> WHAT YOU SHOULD DO: Restrict the output to the lines below starting at the one that contains "Base class for defining" and ending at the one that contains "logical operation. \\", and restate them word for word, both ends included.

> PROVIDED RECORDS:
Start of Block

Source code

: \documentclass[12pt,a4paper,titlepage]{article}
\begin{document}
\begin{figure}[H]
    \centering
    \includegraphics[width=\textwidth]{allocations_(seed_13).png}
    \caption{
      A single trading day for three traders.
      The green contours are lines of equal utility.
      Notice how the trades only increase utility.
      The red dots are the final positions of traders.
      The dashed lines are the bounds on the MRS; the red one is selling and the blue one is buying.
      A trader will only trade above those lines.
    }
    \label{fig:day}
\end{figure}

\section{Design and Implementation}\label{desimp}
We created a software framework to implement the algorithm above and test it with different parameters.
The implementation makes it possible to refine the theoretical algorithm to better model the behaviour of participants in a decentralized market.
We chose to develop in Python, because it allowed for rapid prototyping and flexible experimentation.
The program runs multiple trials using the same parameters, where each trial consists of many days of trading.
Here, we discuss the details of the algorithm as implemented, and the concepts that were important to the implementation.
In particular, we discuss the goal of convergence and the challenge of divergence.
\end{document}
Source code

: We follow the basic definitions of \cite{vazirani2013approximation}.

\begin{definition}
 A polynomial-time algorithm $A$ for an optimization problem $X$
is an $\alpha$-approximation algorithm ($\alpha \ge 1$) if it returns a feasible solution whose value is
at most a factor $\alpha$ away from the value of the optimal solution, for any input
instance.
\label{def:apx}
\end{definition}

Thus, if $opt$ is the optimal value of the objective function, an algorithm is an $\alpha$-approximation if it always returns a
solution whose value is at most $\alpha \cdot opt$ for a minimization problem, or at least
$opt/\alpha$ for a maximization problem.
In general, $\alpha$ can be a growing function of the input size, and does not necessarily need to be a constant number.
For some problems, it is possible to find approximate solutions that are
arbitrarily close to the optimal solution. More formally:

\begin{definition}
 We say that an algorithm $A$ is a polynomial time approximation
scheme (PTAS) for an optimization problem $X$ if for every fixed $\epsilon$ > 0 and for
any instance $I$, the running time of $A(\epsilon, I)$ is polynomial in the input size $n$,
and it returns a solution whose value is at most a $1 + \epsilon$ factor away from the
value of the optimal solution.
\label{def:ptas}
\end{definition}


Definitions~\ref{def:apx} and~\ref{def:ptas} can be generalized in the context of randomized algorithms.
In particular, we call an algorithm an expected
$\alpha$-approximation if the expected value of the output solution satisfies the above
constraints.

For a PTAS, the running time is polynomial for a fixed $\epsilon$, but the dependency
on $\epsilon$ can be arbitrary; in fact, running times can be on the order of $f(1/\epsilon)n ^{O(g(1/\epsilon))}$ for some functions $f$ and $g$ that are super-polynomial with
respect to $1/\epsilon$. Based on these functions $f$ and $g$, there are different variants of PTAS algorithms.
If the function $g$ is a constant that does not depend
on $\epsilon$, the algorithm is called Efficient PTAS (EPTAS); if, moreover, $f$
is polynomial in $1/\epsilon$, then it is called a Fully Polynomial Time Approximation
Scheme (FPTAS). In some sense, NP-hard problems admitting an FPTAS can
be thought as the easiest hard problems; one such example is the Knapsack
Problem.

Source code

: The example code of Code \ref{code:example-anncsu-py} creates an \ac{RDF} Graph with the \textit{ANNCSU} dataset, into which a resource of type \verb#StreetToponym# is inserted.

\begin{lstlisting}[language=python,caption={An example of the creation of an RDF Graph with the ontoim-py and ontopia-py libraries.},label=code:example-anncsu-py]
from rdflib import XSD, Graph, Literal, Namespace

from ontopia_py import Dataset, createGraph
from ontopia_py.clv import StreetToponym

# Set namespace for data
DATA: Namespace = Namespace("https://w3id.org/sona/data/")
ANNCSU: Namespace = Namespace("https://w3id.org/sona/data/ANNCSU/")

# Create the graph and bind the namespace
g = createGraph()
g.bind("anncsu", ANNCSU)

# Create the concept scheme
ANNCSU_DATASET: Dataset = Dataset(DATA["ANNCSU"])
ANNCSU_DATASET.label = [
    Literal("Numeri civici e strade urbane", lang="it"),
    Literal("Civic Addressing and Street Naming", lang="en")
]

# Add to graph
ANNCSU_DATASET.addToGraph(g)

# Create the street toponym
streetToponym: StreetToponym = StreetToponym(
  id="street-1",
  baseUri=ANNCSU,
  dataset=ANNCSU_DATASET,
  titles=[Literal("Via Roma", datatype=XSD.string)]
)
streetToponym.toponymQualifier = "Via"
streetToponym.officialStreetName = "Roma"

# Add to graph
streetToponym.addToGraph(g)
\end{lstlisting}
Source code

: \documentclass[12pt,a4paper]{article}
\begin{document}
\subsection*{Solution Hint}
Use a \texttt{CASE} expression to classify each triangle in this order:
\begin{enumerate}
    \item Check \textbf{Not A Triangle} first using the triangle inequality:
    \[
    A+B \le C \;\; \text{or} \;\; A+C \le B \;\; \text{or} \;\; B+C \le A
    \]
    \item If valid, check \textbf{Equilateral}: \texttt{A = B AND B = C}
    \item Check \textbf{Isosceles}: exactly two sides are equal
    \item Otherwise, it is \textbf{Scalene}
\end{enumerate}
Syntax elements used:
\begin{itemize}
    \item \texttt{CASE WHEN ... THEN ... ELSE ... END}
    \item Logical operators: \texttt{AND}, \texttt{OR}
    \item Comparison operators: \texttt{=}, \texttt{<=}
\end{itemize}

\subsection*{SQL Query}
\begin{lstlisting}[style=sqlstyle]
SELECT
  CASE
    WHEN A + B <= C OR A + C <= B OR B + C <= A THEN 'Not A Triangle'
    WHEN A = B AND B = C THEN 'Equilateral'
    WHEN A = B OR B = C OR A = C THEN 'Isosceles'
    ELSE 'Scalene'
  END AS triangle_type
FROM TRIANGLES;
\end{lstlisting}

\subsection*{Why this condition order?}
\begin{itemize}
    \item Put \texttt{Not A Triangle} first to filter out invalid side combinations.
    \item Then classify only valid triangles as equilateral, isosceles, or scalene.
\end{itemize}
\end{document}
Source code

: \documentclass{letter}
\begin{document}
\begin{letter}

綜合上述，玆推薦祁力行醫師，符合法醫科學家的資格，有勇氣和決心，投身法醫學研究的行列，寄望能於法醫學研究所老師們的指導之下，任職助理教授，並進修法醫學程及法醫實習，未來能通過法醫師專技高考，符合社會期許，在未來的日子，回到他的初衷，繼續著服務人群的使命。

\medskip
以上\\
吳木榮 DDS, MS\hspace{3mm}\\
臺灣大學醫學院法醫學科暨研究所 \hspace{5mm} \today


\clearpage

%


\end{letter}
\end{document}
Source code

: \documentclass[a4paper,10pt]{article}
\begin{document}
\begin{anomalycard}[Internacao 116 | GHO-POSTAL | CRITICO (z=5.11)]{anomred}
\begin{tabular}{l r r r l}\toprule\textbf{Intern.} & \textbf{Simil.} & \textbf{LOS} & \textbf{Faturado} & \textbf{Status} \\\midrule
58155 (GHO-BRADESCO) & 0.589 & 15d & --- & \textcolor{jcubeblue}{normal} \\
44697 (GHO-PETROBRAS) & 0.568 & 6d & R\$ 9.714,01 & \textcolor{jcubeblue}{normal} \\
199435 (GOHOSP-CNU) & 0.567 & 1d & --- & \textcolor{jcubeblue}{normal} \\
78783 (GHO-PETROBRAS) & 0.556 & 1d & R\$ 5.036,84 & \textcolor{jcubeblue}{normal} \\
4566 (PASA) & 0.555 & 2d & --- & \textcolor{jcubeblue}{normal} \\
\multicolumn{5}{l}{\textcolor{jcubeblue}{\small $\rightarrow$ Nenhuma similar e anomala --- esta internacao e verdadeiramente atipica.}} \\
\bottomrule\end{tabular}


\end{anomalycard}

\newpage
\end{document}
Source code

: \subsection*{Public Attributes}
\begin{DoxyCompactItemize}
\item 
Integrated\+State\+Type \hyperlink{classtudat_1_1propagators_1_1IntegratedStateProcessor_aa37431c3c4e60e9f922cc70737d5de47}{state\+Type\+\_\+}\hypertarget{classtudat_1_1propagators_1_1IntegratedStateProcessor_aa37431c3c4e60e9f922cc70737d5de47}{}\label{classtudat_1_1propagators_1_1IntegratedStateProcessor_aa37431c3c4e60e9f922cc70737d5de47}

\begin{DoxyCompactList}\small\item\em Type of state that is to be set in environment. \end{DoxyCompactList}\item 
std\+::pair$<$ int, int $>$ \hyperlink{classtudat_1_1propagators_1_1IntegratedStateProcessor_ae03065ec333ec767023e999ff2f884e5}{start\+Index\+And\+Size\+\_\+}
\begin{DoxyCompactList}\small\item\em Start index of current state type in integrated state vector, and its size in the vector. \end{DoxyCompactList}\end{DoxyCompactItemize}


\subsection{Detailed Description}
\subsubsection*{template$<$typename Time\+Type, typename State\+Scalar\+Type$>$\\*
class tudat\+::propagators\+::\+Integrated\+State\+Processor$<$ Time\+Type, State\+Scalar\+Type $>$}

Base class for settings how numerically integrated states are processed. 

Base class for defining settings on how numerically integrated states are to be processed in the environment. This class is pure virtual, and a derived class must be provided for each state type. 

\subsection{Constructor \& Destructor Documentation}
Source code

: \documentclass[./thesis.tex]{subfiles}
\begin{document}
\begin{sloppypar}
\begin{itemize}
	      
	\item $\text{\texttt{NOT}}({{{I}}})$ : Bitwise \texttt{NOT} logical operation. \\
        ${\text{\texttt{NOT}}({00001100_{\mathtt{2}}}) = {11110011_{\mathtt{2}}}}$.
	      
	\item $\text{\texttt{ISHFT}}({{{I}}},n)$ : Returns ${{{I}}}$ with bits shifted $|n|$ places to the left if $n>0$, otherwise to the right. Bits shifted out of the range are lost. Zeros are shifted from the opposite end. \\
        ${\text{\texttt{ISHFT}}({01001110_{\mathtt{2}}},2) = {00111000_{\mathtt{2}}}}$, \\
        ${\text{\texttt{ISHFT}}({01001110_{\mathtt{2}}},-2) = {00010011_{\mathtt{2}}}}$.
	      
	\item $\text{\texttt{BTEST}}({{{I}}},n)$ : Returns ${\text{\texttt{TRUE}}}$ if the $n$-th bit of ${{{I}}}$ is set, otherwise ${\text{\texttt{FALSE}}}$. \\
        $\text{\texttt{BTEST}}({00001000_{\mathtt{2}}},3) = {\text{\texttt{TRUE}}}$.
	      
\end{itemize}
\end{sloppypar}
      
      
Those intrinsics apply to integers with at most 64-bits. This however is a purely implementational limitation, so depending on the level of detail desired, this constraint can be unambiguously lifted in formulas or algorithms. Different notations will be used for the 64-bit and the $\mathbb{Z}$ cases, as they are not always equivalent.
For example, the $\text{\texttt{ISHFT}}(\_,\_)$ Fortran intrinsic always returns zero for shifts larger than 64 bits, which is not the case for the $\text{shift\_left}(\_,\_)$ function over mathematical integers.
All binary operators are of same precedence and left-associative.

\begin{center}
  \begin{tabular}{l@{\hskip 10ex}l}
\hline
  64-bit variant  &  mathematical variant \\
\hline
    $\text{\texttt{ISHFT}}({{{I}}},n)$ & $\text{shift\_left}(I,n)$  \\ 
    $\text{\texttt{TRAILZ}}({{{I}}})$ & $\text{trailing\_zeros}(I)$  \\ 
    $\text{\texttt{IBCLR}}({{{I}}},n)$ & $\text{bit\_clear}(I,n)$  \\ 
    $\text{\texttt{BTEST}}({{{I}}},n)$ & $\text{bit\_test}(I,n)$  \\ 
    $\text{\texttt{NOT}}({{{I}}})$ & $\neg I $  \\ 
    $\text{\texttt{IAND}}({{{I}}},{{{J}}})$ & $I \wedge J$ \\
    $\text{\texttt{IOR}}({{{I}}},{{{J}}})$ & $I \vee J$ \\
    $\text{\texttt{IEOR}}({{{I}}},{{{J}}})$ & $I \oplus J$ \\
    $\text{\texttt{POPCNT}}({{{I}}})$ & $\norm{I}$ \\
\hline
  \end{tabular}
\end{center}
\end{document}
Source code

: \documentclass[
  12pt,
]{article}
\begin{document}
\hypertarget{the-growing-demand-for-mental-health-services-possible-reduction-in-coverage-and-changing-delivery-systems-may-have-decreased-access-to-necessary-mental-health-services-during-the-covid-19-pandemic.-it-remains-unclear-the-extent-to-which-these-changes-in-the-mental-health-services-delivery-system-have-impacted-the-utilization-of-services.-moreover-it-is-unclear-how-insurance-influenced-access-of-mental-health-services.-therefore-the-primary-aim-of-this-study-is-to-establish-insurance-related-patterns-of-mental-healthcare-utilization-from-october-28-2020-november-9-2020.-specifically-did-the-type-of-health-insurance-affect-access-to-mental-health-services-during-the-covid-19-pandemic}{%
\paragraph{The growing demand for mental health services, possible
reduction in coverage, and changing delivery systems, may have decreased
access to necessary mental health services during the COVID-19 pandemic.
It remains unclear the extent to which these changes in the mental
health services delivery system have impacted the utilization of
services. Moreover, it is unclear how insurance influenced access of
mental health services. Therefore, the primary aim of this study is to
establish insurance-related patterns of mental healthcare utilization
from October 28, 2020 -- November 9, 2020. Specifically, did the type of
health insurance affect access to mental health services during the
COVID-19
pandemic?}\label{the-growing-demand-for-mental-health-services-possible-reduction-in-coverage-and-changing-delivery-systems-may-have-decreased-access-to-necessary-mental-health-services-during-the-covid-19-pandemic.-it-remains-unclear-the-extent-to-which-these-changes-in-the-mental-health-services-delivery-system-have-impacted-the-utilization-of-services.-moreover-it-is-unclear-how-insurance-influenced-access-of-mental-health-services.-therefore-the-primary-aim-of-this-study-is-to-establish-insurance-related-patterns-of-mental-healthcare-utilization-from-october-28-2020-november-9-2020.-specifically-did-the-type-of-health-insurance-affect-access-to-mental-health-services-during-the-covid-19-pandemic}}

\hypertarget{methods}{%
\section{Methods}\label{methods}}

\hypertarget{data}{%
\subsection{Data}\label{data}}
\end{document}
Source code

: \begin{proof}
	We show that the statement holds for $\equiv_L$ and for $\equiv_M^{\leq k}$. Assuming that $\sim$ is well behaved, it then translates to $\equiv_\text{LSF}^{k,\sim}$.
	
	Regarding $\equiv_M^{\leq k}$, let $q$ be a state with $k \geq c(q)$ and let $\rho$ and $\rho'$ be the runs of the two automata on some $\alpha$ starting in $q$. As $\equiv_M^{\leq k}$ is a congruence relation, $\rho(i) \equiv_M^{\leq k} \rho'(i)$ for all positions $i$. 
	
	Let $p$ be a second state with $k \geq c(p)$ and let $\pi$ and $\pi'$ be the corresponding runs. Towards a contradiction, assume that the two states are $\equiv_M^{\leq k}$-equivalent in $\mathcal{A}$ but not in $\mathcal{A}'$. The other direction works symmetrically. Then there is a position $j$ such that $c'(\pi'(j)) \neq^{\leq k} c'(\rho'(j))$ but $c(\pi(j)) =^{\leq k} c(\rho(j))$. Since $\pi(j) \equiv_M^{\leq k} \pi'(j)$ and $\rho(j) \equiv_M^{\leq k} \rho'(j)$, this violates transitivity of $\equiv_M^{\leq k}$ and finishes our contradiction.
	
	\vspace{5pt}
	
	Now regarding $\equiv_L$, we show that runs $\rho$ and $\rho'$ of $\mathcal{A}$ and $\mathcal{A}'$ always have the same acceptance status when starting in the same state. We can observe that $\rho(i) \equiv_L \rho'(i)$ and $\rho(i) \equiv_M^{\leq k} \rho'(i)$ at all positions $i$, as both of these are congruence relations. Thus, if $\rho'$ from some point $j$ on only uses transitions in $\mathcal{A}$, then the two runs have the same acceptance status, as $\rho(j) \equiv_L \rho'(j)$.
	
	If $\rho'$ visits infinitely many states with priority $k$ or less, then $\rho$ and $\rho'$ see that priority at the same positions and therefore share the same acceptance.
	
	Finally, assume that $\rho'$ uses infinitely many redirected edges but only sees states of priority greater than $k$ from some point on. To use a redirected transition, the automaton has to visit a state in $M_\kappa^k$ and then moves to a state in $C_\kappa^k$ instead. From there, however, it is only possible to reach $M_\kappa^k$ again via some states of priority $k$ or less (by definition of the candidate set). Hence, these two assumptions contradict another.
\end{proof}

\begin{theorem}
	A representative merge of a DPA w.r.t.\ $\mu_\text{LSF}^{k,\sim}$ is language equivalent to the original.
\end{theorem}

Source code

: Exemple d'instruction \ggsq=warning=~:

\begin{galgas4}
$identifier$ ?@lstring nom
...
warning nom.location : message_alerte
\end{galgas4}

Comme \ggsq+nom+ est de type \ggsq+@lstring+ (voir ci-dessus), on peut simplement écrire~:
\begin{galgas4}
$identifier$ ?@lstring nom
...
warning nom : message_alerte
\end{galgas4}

End of Block

> COMPLETED TASK:
Base class for defining settings on how numerically integrated states are to be processed in the environment. This class is pure virtual, and a derived class must be provided for each state type. 

\subsection{Constructor \& Destructor Documentation}
Source code

: \documentclass[./thesis.tex]{subfiles}
\begin{document}
\begin{sloppypar}
\begin{itemize}
	      
	\item $\text{\texttt{NOT}}({{{I}}})$ : Bitwise \texttt{NOT} logical operation. \\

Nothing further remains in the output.